How adjective are treated in a semantic web RDF triples?
For example, how to traslate in RDF triples the following statement ?
Bob has a new car
Maybe:
- subject: bob
- predicate: has
- object: car
plus
- subject: car
- predicate: is
- object: new
and link the two RDF (first object with second subject)?
Is this the way ?
Can someone suggest related documentation ?
That's right. Rather naive, but your model makes perfect sense. How much depth, clarity, and interoperability you want to embody will largely depend on your choice of standards, vocabularies, and modelling. For example, what constitutes 'new', and what does it mean to 'have' a car, are things that you can explore and define in as much depth as you want. You may find it useful to reuse other ontologies that already have definitions for such concepts.
The CIDOC-CRM (and its several extensions) for instance bases almost everything on the concept of events and activities. Although highly relevant these days to the archaeology and cultural heritage domains, the model was developed long before the semantic web and its various standards came to be. It is arguably the most comprehensive ontology with its own complex reasoning and inference capabilities.

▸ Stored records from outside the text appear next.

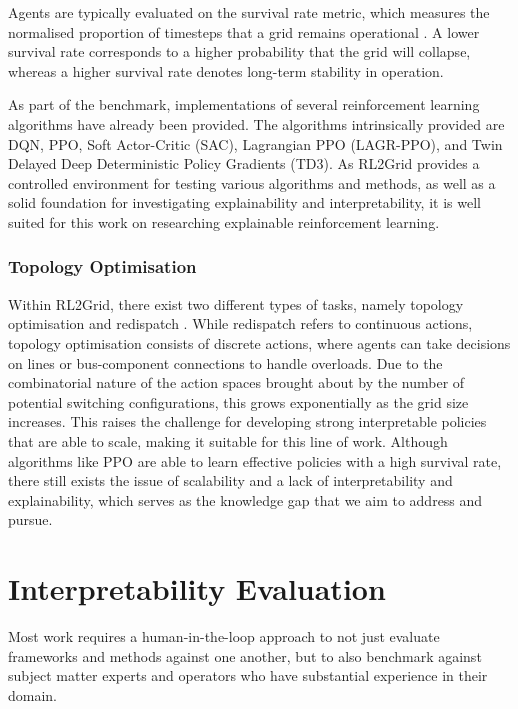 Agents are typically evaluated on the survival rate metric, which measures the normalised proportion of timesteps that a grid remains operational \cite{marchesini2025rl2grid}. A lower survival rate corresponds to a higher probability that the grid will collapse, whereas a higher survival rate denotes long-term stability in operation.

As part of the benchmark, implementations of several reinforcement learning algorithms have already been provided. The algorithms intrinsically provided are DQN, PPO, Soft Actor-Critic (SAC), Lagrangian PPO (LAGR-PPO), and Twin Delayed Deep Deterministic Policy Gradients (TD3). As RL2Grid provides a controlled environment for testing various algorithms and methods, as well as a solid foundation for investigating explainability and interpretability, it is well suited for this work on researching explainable reinforcement learning. 

\subsubsection{Topology Optimisation}

Within RL2Grid, there exist two different types of tasks, namely topology optimisation and redispatch \cite{marchesini2025rl2grid}. While redispatch refers to continuous actions, topology optimisation consists of discrete actions, where agents can take decisions on lines or bus-component connections to handle overloads. Due to the combinatorial nature of the action spaces brought about by the number of potential switching configurations, this grows exponentially as the grid size increases. This raises the challenge for developing strong interpretable policies that are able to scale, making it suitable for this line of work. Although algorithms like PPO are able to learn effective policies with a high survival rate, there still exists the issue of scalability and a lack of interpretability and explainability, which serves as the knowledge gap that we aim to address and pursue.

\section{Interpretability Evaluation}

Most work requires a human-in-the-loop approach to not just evaluate frameworks and methods against one another, but to also benchmark against subject matter experts and operators who have substantial experience in their domain.


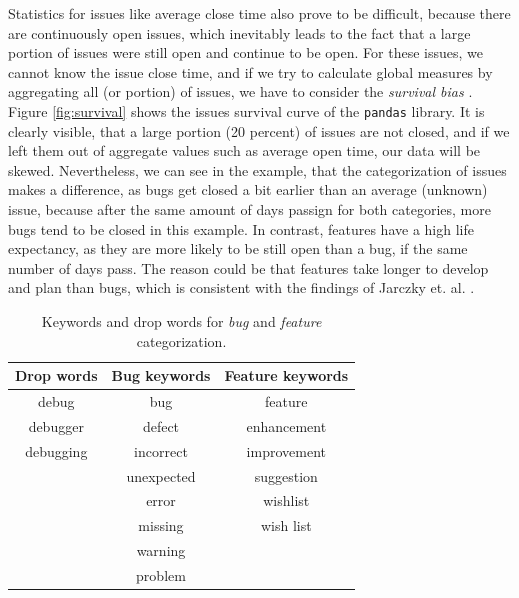 Statistics for issues like average close time also prove to be difficult, because there are continuously open issues, which inevitably leads to the fact that a large portion of issues were still open and continue to be open. For these issues, we cannot know the issue close time, and if we try to calculate global measures by aggregating all (or portion) of issues, we have to consider the \textit{survival bias} \cite{jarczykSurgicalTeamsGitHub2018}. Figure \ref{fig:survival} shows the issues survival curve of the \texttt{pandas} library. It is clearly visible, that a large portion (20 percent) of issues are not closed, and if we left them out of aggregate values such as average open time, our data will be skewed. Nevertheless, we can see in the example, that the categorization of issues makes a difference, as bugs get closed a bit earlier than an average (unknown) issue, because after the same amount of days passign for both categories, more bugs tend to be closed in this example. In contrast, features have a high life expectancy, as they are more likely to be still open than a bug, if the same number of days pass. The reason could be that features take longer to develop and plan than bugs, which is consistent with the findings of Jarczky et. al. \cite{jarczykSurgicalTeamsGitHub2018}.

\begin{table}
    \centering
        \begin{tabular}{| c | c | c |}
            \hline
            \textbf{Drop words} & \textbf{Bug keywords} & \textbf{Feature keywords} \\
            \hline \hline
            debug & bug & feature \\
            debugger & defect & enhancement \\
            debugging & incorrect & improvement \\
             & unexpected & suggestion \\
             & error & wishlist \\
             & missing & wish list \\
             & warning & \\
             & problem & \\
            \hline
        \end{tabular}
    \caption{Keywords and drop words for \textit{bug} and \textit{feature} categorization.}
    \label{tab:keywords}
\end{table}


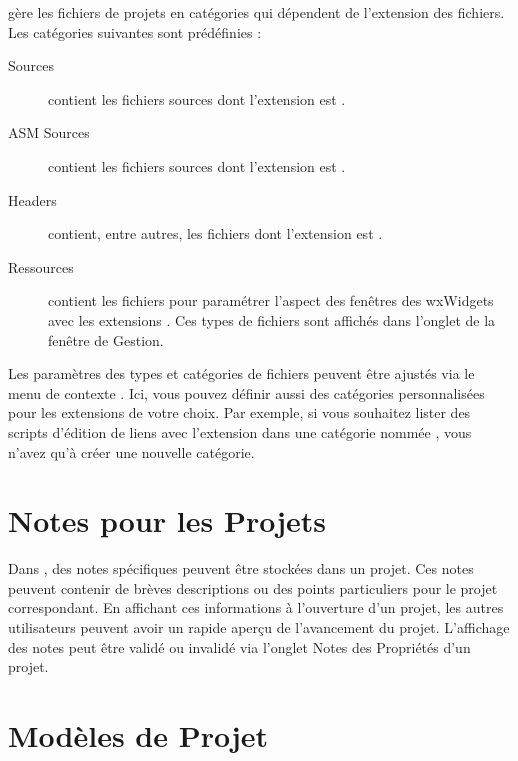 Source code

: \codeblocks gère les fichiers de projets en catégories qui dépendent de l'extension des fichiers. Les catégories suivantes sont prédéfinies :

\begin{description}
\item[Sources] contient les fichiers sources dont l'extension est .
\item[ASM Sources] contient les fichiers sources dont l'extension est .
\item[Headers] contient, entre autres, les fichiers dont l'extension est .
\item[Ressources] contient les fichiers pour paramétrer l'aspect des fenêtres des wxWidgets avec les extensions . Ces types de fichiers sont affichés dans l'onglet  de la fenêtre de Gestion.
\end{description}

Les paramètres des types et catégories de fichiers peuvent être ajustés via le menu de contexte . Ici, vous pouvez définir aussi des catégories personnalisées pour les extensions de votre choix. Par exemple, si vous souhaitez lister des scripts d'édition de liens avec l'extension  dans une catégorie nommée , vous n'avez qu'à créer une nouvelle catégorie.


\section{Notes pour les Projets}

Dans \codeblocks, des notes spécifiques peuvent être stockées dans un projet. Ces notes peuvent contenir de brèves descriptions ou des points particuliers pour le projet correspondant. En affichant ces informations à l'ouverture d'un projet, les autres utilisateurs peuvent avoir un rapide aperçu de l'avancement du projet. L'affichage des notes peut être validé ou invalidé via l'onglet Notes des Propriétés d'un projet.

\section{Modèles de Projet}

So going down the CIDOC pathway, 'having a new car' is really an event of someone gaining ownership (for instance) of a car at some particular point in time. A person becomes an actor that engages in some ownership activity, which itself may be a 'transfer of ownership/rights' from some other actor, etc. Time itself is also a timespan rather than a 'single point' i.e. it spans a particular interval. Ownership of a car may also become a complex phenomenom that entails other propositions and inferences, related to society, pragmatic aspects (e.g. have to pay registration, taxes, etc), meta/physical (e.g. dangers of possessing a car and driving in the streets), etc. The nicest thing about CIDOC is that it gives you the tools to be as 'psychotic' in modelling as you desire. That's part of the reason I guess that it is gaining so much traction in the archaelogy field.